In my previous post here I wrote about outliner tools and thinking. The article by Paul Ford I refrences talks about internet pioneer (also creator of the computer mouse, among other inventions) Doug Engelbart, who – as well as inventing the computer mouse – developed one of the first outlining tools, NLS or oNLine System in about 1968.
After Engelbart died in July this year, his friend Ted Nelson wrote about his outliner software and draws our attention to an insight of huge significance to anyone who thinks for a living and uses the web and other machines to help them do it:
“If you attempt to make sense of Engelbart’s design by drawing correspondences to our present-day systems, you will miss the point,” [Nelson] wrote in his own remembrance, “because our present-day systems do not embody Engelbart’s intent. Engelbart hated our present-day systems.” The mouse was only a means to an end: a tool for navigating the two-dimensional space of NLS, which offered the world then-barely–fathomable concepts such as teleconferencing, hypertext, and real-time collaboration—all in order to “augment human intellect,” or make it possible for human beings to think new kinds of thoughts.
Engelbart’s demonstration of the early outliner software in 1968 was part of “the Mother of all Demos“. It was filmed by Stewart Brand, who, Paul Ford tells us
…went on to found the Whole Earth Catalog.
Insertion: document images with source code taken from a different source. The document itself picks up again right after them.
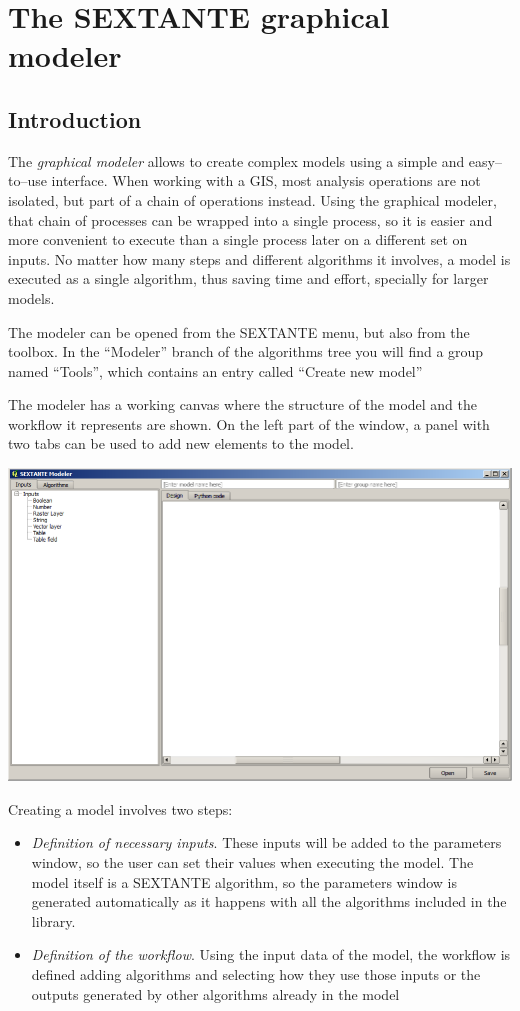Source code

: \chapter{The SEXTANTE graphical modeler}

\section{Introduction}

The \emph{graphical modeler} allows to create complex models using a simple and easy--to--use interface. When working with a GIS, most analysis operations are not isolated, but part of a chain of operations instead. Using the graphical modeler, that chain of processes can be wrapped into a single process, so it is easier and more convenient to execute than a single process later on a different set on inputs. No matter how many steps and different algorithms it involves, a model is executed as a single algorithm, thus saving time and effort, specially for larger models.

The modeler can be opened from the SEXTANTE menu, but also from the toolbox. In the ``Modeler'' branch of the algorithms tree you will find a group named ``Tools'', which contains an entry called ``Create new model''

The modeler has a working canvas where the structure of the model and the workflow it represents are shown. On the left part of the window, a panel with two tabs can be used to add new elements to the model.

\begin{center}
\includegraphics[width=.8\columnwidth]{modeler_canvas.png}
\end{center}

Creating a model involves two steps:

\begin{itemize}
	\item \emph{Definition of necessary inputs}. These inputs will be added to the parameters window, so the user can set their values when executing the model. The model itself is a SEXTANTE algorithm, so the parameters window is generated automatically as it happens with all the algorithms included in the library.
	\item \emph{Definition of the workflow}. Using the input data of the model, the workflow is defined adding algorithms and selecting how they use those inputs or the outputs generated by other algorithms already in the model 
\end{itemize}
In the 1984 Whole Earth Software Catalog, Brand wrote as clear an explication of the power of software as ever has been offered: “Software, when it is used at all intensely, comes to feel like an extension of your nervous system. Its habits become your habits. The reason the term ‘personal’ got stuck to these machines is, they become part of your person.”
Then, almost as a postscript, he added: “Buyer beware.”
It’s another – and more immediate – way of articulating that Marshall McLuhan axiom “We shape our tools and then our tools shape us.” When we think in slides, or spreadsheets, or on a whiteboard, or with Artefect cards, or in a mind map, or in an outliner – we think differently – the possibilities, the ideas, the shape of our thoughts is affected by the tools we are using to to explore and express them.
When I see people who think for a living uncritically using whatever tools are put in front of them to do their work I think it is a kind of tragedy. It’s as if a team of athletes were just using standard issue mid-range kit and gear – or if all artists were only allowed to work with HB pencils and A4 printer paper.
Organisations should not expect their people to use the same black box and standard issue “productivity suite” tools to work with. They need to encourage people to seek out, customise and even build or duct tape together their own software, the “extensions of their nervous systems”.
We all need to think about, challenge and play with the tools around us – there are so many – to get our work done. Then we will be able to think further and faster, think new thoughts in new ways.